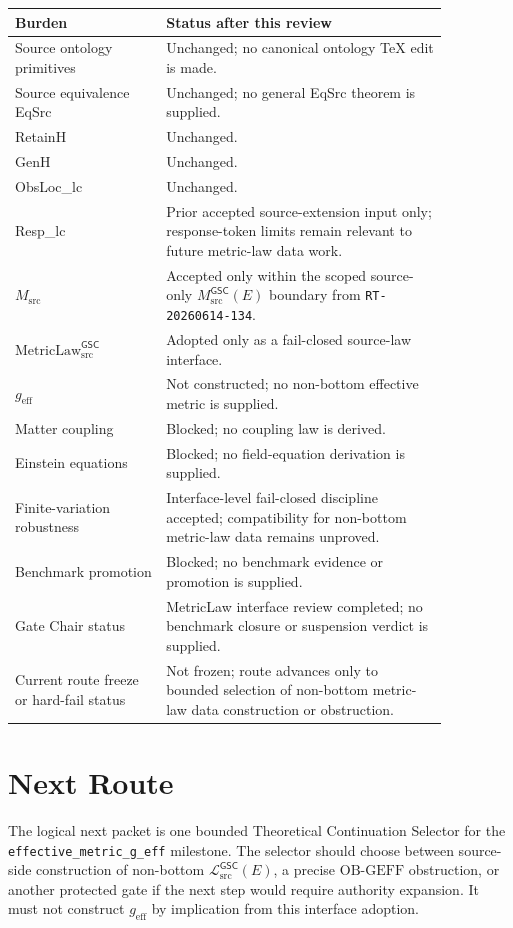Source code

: \documentclass[11pt]{article}
\newcommand{\Msrc}{M_{\mathrm{src}}}
\newcommand{\MsrcGSC}{M_{\mathrm{src}}^{\mathsf{GSC}}}
\newcommand{\MetricLaw}{\mathrm{MetricLaw}_{\mathrm{src}}^{\mathsf{GSC}}}
\newcommand{\MetricData}{\mathcal{L}_{\mathrm{src}}^{\mathsf{GSC}}}
\newcommand{\geff}{g_{\mathrm{eff}}}
\begin{document}
\begin{longtable}{p{0.30\linewidth}p{0.56\linewidth}}
\toprule
Burden & Status after this review \\
\midrule
Source ontology primitives & Unchanged; no canonical ontology TeX edit is made. \\
Source equivalence EqSrc & Unchanged; no general EqSrc theorem is supplied. \\
RetainH & Unchanged. \\
GenH & Unchanged. \\
ObsLoc\_lc & Unchanged. \\
Resp\_lc & Prior accepted source-extension input only; response-token limits remain relevant to future metric-law data work. \\
\(\Msrc\) & Accepted only within the scoped source-only \(\MsrcGSC(E)\) boundary from \texttt{RT-20260614-134}. \\
\(\MetricLaw\) & Adopted only as a fail-closed source-law interface. \\
\(\geff\) & Not constructed; no non-bottom effective metric is supplied. \\
Matter coupling & Blocked; no coupling law is derived. \\
Einstein equations & Blocked; no field-equation derivation is supplied. \\
Finite-variation robustness & Interface-level fail-closed discipline accepted; compatibility for non-bottom metric-law data remains unproved. \\
Benchmark promotion & Blocked; no benchmark evidence or promotion is supplied. \\
Gate Chair status & MetricLaw interface review completed; no benchmark closure or suspension verdict is supplied. \\
Current route freeze or hard-fail status & Not frozen; route advances only to bounded selection of non-bottom metric-law data construction or obstruction. \\
\bottomrule
\end{longtable}

\section{Next Route}

The logical next packet is one bounded Theoretical Continuation Selector for
the \texttt{effective\_metric\_g\_eff} milestone. The selector should choose
between source-side construction of non-bottom \(\MetricData(E)\), a precise
\(\mathrm{OB\mbox{-}GEFF}\) obstruction, or another protected gate if the
next step would require authority expansion. It must not construct \(\geff\)
by implication from this interface adoption.
\end{document}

——————

EXERCISE DETAILS ▸
Return each line of the records above in which the word "only" occurs.

EXPECTED OUTPUT ▸
Resp\_lc & Prior accepted source-extension input only; response-token limits remain relevant to future metric-law data work. \\
\(\Msrc\) & Accepted only within the scoped source-only \(\MsrcGSC(E)\) boundary from \texttt{RT-20260614-134}. \\
\(\MetricLaw\) & Adopted only as a fail-closed source-law interface. \\
Current route freeze or hard-fail status & Not frozen; route advances only to bounded selection of non-bottom metric-law data construction or obstruction. \\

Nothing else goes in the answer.